Ocasionalmente podía ser punto de furtivo encuentro donde holgar sin más testigos que las altas nubes. Cuando, por razón de mi tarea, me desplazo a los estudios de la SER, en la Gran Vía, suelo escudriñar, desde el piso séptimo, aquellos alrededores, como un paseo en helicóptero sobre los techos de la ciudad. Intento imaginar quiénes duermen, aman, sueñan, se afanan, luego mueren en aquellas boardillas; en las que lucen las dos macetas con geranios, o en esa esquina que abre una puerta prestada sobre una minúscula terraza, en la que se recuesta, siempre plegada, la tumbona de un solitario sibarita; no hay sitio para dos. Desde ese arriba contemplo el sinuoso zurcido de las calles que son el viejo corazón de Madrid. Predominan las tejas, entre la que se alza la solitaria espiga del pararrayos, abierta en su punta una flor de lis esquemática y señera, sobre el pentagrama de las antenas de televisión.
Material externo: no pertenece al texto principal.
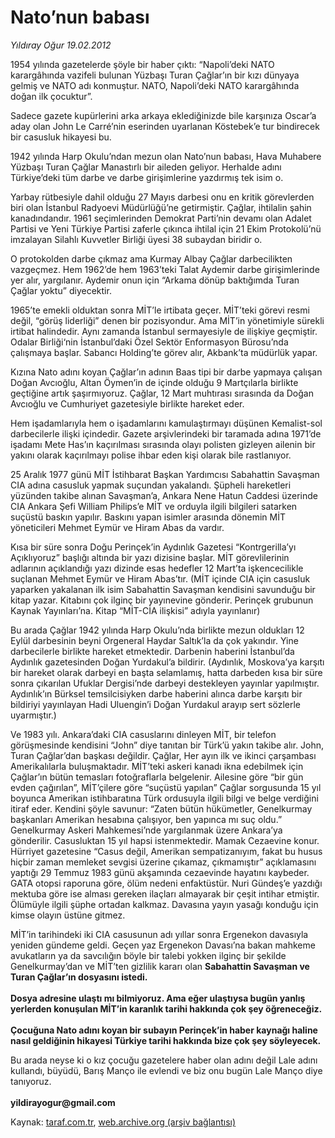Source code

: # Nato’nun babası

*Yıldıray Oğur 19.02.2012*

<div class="yazi"><p>1954 yılında gazetelerde şöyle bir haber çıktı: “Napoli’deki NATO karargâhında vazifeli bulunan Yüzbaşı Turan Çağlar’ın bir kızı dünyaya gelmiş ve NATO adı konmuştur. NATO, Napoli’deki NATO karargâhında doğan ilk çocuktur”.</p>
<p>Sadece gazete kupürlerini arka arkaya eklediğinizde bile karşınıza Oscar’a aday olan John Le Carré’nin eserinden uyarlanan Köstebek’e tur bindirecek bir casusluk hikayesi bu.</p>
<p>1942 yılında Harp Okulu’ndan mezun olan Nato’nun babası, Hava Muhabere Yüzbaşı Turan Çağlar Manastırlı bir aileden geliyor. Herhalde adını Türkiye’deki tüm darbe ve darbe girişimlerine yazdırmış tek isim o.</p>
<p>Yarbay rütbesiyle dahil olduğu 27 Mayıs darbesi onu en kritik görevlerden biri olan İstanbul Radyoevi Müdürlüğü’ne getirmiştir. Çağlar, ihtilalin şahin kanadındandır. 1961 seçimlerinden Demokrat Parti’nin devamı olan Adalet Partisi ve Yeni Türkiye Partisi zaferle çıkınca ihtilal için 21 Ekim Protokolü’nü imzalayan Silahlı Kuvvetler Birliği üyesi 38 subaydan biridir o.</p>
<p>O protokolden darbe çıkmaz ama Kurmay Albay Çağlar darbecilikten vazgeçmez. Hem 1962’de hem 1963’teki Talat Aydemir darbe girişimlerinde yer alır, yargılanır. Aydemir onun için “Arkama dönüp baktığımda Turan Çağlar yoktu” diyecektir.</p>
<p>1965’te emekli olduktan sonra MİT’le irtibata geçer. MİT’teki görevi resmi değil, “görüş liderliği” denen bir pozisyondur. Ama MİT’in yönetimiyle sürekli irtibat halindedir. Aynı zamanda İstanbul sermayesiyle de ilişkiye geçmiştir. Odalar Birliği‘nin İstanbul’daki Özel Sektör Enformasyon Bürosu’nda çalışmaya başlar. Sabancı Holding’te görev alır, Akbank’ta müdürlük yapar.</p>
<p>Kızına Nato adını koyan Çağlar’ın adının Baas tipi bir darbe yapmaya çalışan Doğan Avcıoğlu, Altan Öymen’in de içinde olduğu 9 Martçılarla birlikte geçtiğine artık şaşırmıyoruz. Çağlar, 12 Mart muhtırası sırasında da Doğan Avcıoğlu ve Cumhuriyet gazetesiyle birlikte hareket eder.</p>
<p>Hem işadamlarıyla hem o işadamlarını kamulaştırmayı düşünen Kemalist-sol darbecilerle ilişki içindedir. Gazete arşivlerindeki bir taramada adına 1971’de işadamı Mete Has’ın kaçırılması sırasında olayı polisten gizleyen ailenin bir yakını olarak kaçırılmayı polise ihbar eden kişi olarak bile rastlanıyor.</p>
<p>25 Aralık 1977 günü MİT İstihbarat Başkan Yardımcısı Sabahattin Savaşman CIA adına casusluk yapmak suçundan yakalandı. Şüpheli hareketleri yüzünden takibe alınan Savaşman’a, Ankara Nene Hatun Caddesi üzerinde CIA Ankara Şefi William Philips’e MİT ve orduyla ilgili bilgileri satarken suçüstü baskın yapılır. Baskını yapan isimler arasında dönemin MİT yöneticileri Mehmet Eymür ve Hiram Abas da vardır.</p>
<p>Kısa bir süre sonra Doğu Perinçek’in Aydınlık Gazetesi “Kontrgerilla’yı Açıklıyoruz” başlığı altında bir yazı dizisine başlar. MİT görevlilerinin adlarının açıklandığı yazı dizinde esas hedefler 12 Mart’ta işkencecilikle suçlanan Mehmet Eymür ve Hiram Abas’tır. (MİT içinde CIA için casusluk yaparken yakalanan ilk isim Sabahattin Savaşman kendisini savunduğu bir kitap yazar. Kitabını çok ilginç bir yayınevine gönderir. Perinçek grubunun Kaynak Yayınları’na. Kitap “MİT-CİA ilişkisi” adıyla yayınlanır)</p>
<p>Bu arada Çağlar 1942 yılında Harp Okulu’nda birlikte mezun oldukları 12 Eylül darbesinin beyni Orgeneral Haydar Saltık’la da çok yakındır. Yine darbecilerle birlikte hareket etmektedir. Darbenin haberini İstanbul’da Aydınlık gazetesinden Doğan Yurdakul’a bildirir. (Aydınlık, Moskova’ya karşıtı bir hareket olarak darbeyi en başta selamlamış, hatta darbeden kısa bir süre sonra çıkarılan Ufuklar Dergisi’nde darbeyi destekleyen yayınlar yapılmıştır. Aydınlık’ın Bürksel temsilcisiyken darbe haberini alınca darbe karşıtı bir bildiriyi yayınlayan Hadi Uluengin’i Doğan Yurdakul arayıp sert sözlerle uyarmıştır.)</p>
<p>Ve 1983 yılı. Ankara’daki CIA casuslarını dinleyen MİT, bir telefon görüşmesinde kendisini “John” diye tanıtan bir Türk’ü yakın takibe alır. John, Turan Çağlar’dan başkası değildir. Çağlar, Her ayın ilk ve ikinci çarşambası Amerikalılarla buluşmaktadır. MİT’teki askeri kanadı ikna edebilmek için Çağlar’ın bütün temasları fotoğraflarla belgelenir. Ailesine göre “bir gün evden çağırılan”, MİT’çilere göre “suçüstü yapılan” Çağlar sorgusunda 15 yıl boyunca Amerikan istihbaratına Türk ordusuyla ilgili bilgi ve belge verdiğini itiraf eder. Kendini şöyle savunur: “Zaten bütün hükümetler, Genelkurmay başkanları Amerikan hesabına çalışıyor, ben yapınca mı suç oldu.” Genelkurmay Askeri Mahkemesi’nde yargılanmak üzere Ankara’ya gönderilir. Casusluktan 15 yıl hapsi istenmektedir. Mamak Cezaevine konur. Hürriyet gazetesine “Casus değil, Amerikan sempatizanıyım, fakat bu husus hiçbir zaman memleket sevgisi üzerine çıkamaz, çıkmamıştır” açıklamasını yaptığı 29 Temmuz 1983 günü akşamında cezaevinde hayatını kaybeder. GATA otopsi raporuna göre, ölüm nedeni enfaktüstür. Nuri Gündeş’e yazdığı mektuba göre ise alması gereken ilaçları almayarak bir çeşit intihar etmiştir. Ölümüyle ilgili şüphe ortadan kalkmaz. Davasına yayın yasağı konduğu için kimse olayın üstüne gitmez.</p>
<p>MİT’in tarihindeki iki CIA casusunun adı yıllar sonra Ergenekon davasıyla yeniden gündeme geldi. Geçen yaz Ergenekon Davası’na bakan mahkeme avukatların ya da savcılığın böyle bir talebi yokken ilginç bir şekilde Genelkurmay’dan ve MİT’ten gizlilik kararı olan <strong>Sabahattin Savaşman ve Turan Çağlar’ın dosyasını istedi.<br/><br/></strong><strong>Dosya adresine ulaştı mı bilmiyoruz. Ama eğer ulaştıysa bugün yanlış yerlerden konuşulan MİT’in karanlık tarihi hakkında çok şey öğreneceğiz.<br/><br/></strong><strong>Çocuğuna Nato adını koyan bir subayın Perinçek’in haber kaynağı haline nasıl geldiğinin hikayesi Türkiye tarihi hakkında bize çok şey söyleyecek.</strong></p>
<p>Bu arada neyse ki o kız çocuğu gazetelere haber olan adını değil Lale adını kullandı, büyüdü, Barış Manço ile evlendi ve biz onu bugün Lale Manço diye tanıyoruz.<br/><br/><b>yildirayogur@gmail.com</b></p>
</div>

Kaynak: [taraf.com.tr](http://www.taraf.com.tr/yildiray-ogur/makale-nato-nun-babasi.htm), [web.archive.org (arşiv bağlantısı)](http://web.archive.org/web/20130709115601/http://www.taraf.com.tr/yildiray-ogur/makale-nato-nun-babasi.htm)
En mi frontera de Chamberí estoy al lado de las tejas. Enfrente, las fachadas grises, los pisos amplios, las balconadas de piedra, los miradores encristalados, donde nadie se sienta para ver pasar las horas, la procesión, las manifestaciones, bastante frecuentes, acechando la silueta del amante, el vuelo de la golondrina, el verdear de los plátanos y las acacias. Nadie asoma su ocio, porque- todas o casi todas las que fueron moradas albergan hoy oficinas públicas y privadas. En todo caso, es programa: de escasa o nula audiencia.

Esas casas están coronadas por grandes terrazas, ahora desiertas, sin ropa tendida, sin el flamear pacífico de las sábanas blancas. Las azoteas. Terrazas, nombre que fue del provocativo esparcimiento burgués, al aire libre, delante del comedor y con vistas a la plebe. Así también las que han adoptado la cariñosa denominación de chiringuitos, florecientes ya, de temporada, en paseos, jardines y anchas aceras. Cada año, la enconada batalla entre los restaurantes y el Ayuntamiento, que, tradicionalmente, se debate entre la acuciante codicia recaudatoria y el sublime placer por denegar los permisos indispensables.

Don Cleofás Pérez Zambullo, el que abrió la redoma donde tenían preso al Diablo Cojuelo, se habría instalado, con él, en una de ellas, degustando una horchata de chufas, una coca, un tinto, una caña o, por qué no, un güisquito. Aunque, de seguir tan anémica la bolsa del estudiante trapacero, pensarían más de dos veces la treta para no abonar las consumiciones.